Designing a clock has always been a challenge. A seventeenth-, eighteenth-, or early nineteenth-century clock had a swinging pendulum. The case had to be large enough to allow the pendulum to swing. The nineteenth century was a period of invention and new technology. Totally new clock mechanisms were invented, so new shapes for clock cases developed. Eli Terry of Plymouth, Connecticut, patented a small works for a clock in 1816. Smaller clocks were made that could be kept on a shelf or a fireplace mantel instead of the floor or a wall. By 1840 clock designers discovered a method of using coiled springs instead of weights to drive the works. Clocks with coil works were even shorter in height.

At the beginning of the twentieth century, the tambour or Napoleon hat clock, a simple round-faced clock in an elongated, curved, dark wood or marble case, was found on many mantles. Rectangular Arts & Crafts-style oak clocks were also popular. Some of the most sought-after clocks made from 1900 to 1950 were animated clocks in the shape of dogs, cats, flowers, or clowns sold by Lux Clock Company, August Keebler, Westclox, and others. These clocks operated with a key-wind and pendulum mechanism that could wag a puppy’s tail or a clown’s necktie. Mystery clocks made by Cartier and a few others were popular between 1913 and 1930. The hands of these glass-faced, often jeweled clocks seemed suspended in the center of the clockface; no works could be seen. Mystery clocks continue to be made.

Time is of interest to everyone, and clocks, watches, sundials, and other timepieces fascinate many collectors. Even the amateur who is interested only in decorating a house needs a clock somewhere, and an antique clock is often the choice.

There is a simple rule for evaluating clocks: If a clock is in working order, attractive, or unusual, it is a desirable clock. If it has unusual features or chimes, it has added value. A collector’s clock should have: age, excellent condition, rarity, and probably a label.

There are hundreds of different types of American, English, and European clocks, and most of them made before 1975 are of value. To decide if your clock is a collector’s gem will require study on the Internet or at the library in any of the many books that list clockmakers and clock types. If an important maker’s name appears on an American clock, it will be listed in a book or on a website, and a complete history of the clock factory can be found.

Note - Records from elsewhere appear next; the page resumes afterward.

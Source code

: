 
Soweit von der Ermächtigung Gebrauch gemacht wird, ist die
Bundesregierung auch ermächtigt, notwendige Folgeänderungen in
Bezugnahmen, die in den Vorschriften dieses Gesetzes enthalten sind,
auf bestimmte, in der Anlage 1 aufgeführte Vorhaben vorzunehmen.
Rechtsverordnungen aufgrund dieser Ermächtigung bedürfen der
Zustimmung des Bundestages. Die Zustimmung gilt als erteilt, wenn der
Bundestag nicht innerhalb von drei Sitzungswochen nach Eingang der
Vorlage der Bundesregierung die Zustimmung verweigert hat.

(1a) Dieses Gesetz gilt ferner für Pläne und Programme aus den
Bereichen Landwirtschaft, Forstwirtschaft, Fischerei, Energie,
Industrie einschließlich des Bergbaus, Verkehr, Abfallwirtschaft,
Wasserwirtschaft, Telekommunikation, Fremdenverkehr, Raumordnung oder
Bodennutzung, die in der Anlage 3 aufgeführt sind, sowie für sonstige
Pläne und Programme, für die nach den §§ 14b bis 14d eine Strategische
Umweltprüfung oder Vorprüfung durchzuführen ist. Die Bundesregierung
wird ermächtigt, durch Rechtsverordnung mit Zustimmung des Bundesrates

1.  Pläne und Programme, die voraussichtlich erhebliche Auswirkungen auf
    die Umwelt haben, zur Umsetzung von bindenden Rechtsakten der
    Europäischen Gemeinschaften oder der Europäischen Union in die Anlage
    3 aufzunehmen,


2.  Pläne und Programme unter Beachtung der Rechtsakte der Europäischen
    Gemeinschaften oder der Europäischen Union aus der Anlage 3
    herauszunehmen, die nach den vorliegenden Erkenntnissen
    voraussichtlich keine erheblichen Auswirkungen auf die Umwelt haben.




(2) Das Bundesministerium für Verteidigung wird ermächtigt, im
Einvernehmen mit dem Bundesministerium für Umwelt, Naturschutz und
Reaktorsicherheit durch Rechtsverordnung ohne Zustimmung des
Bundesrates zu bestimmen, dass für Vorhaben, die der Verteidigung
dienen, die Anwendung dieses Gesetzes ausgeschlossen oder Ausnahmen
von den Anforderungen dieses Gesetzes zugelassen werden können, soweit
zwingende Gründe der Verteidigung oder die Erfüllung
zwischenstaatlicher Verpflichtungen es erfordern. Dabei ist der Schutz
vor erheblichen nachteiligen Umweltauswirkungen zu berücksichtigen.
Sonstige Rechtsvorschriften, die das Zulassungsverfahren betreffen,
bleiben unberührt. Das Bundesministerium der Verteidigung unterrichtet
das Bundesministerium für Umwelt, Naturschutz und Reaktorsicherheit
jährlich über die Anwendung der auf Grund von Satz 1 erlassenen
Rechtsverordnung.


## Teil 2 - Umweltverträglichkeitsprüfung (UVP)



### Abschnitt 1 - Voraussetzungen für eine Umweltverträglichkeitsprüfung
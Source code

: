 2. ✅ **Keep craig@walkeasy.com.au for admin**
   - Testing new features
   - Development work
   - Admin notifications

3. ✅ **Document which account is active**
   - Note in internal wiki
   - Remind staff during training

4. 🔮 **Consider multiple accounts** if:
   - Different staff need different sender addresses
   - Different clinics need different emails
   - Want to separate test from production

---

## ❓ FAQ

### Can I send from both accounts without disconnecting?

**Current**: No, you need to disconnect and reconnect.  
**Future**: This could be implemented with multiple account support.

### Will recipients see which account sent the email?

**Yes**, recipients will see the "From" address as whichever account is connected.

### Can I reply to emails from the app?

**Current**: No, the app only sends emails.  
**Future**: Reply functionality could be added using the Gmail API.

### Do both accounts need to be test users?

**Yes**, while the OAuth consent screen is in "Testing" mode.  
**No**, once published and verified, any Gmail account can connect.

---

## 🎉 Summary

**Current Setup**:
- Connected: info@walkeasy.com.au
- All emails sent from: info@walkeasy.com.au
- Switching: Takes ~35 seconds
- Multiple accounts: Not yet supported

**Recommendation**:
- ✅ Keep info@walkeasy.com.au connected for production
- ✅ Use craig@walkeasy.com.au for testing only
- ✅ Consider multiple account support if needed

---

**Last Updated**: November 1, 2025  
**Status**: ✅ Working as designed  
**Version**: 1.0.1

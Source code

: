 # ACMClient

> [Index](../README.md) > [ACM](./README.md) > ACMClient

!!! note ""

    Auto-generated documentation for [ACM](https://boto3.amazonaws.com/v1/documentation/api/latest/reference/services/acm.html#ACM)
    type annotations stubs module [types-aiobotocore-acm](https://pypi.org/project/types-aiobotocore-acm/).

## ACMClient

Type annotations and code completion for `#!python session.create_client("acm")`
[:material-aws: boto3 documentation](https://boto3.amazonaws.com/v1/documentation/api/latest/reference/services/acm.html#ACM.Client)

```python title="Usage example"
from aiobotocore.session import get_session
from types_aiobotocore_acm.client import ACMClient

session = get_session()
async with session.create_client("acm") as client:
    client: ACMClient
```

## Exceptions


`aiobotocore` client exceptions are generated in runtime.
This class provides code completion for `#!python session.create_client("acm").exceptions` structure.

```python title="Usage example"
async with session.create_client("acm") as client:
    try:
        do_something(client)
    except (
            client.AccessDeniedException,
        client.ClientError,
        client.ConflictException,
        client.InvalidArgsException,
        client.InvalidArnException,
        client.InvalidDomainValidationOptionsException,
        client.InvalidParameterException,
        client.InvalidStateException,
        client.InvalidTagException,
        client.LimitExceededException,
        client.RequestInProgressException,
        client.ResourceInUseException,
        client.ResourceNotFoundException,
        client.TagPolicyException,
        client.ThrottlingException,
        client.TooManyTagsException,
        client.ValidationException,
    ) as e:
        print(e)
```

In collector's lingo, a timepiece is an instrument that measures time but does not strike. A clock keeps time and has a striking mechanism that sounds on the hour and sometimes the quarter hour.

Photo: Cottone  
Eli Terry made this thirty-hour pillar-and-scroll clock in Plymouth, Connecticut, about 1817. It has a mahogany case with inlaid birch panels, a painted wooden dial, wooden works, and the original paper label. Lux Clock Company in Waterbury, Connecticut, made many novelty clocks that kept time, moved, and sometimes made noise. This 1928 cat clock wags its tail (the pendulum) and moves its eyes. The clock case is made of pressed sawdust and resin.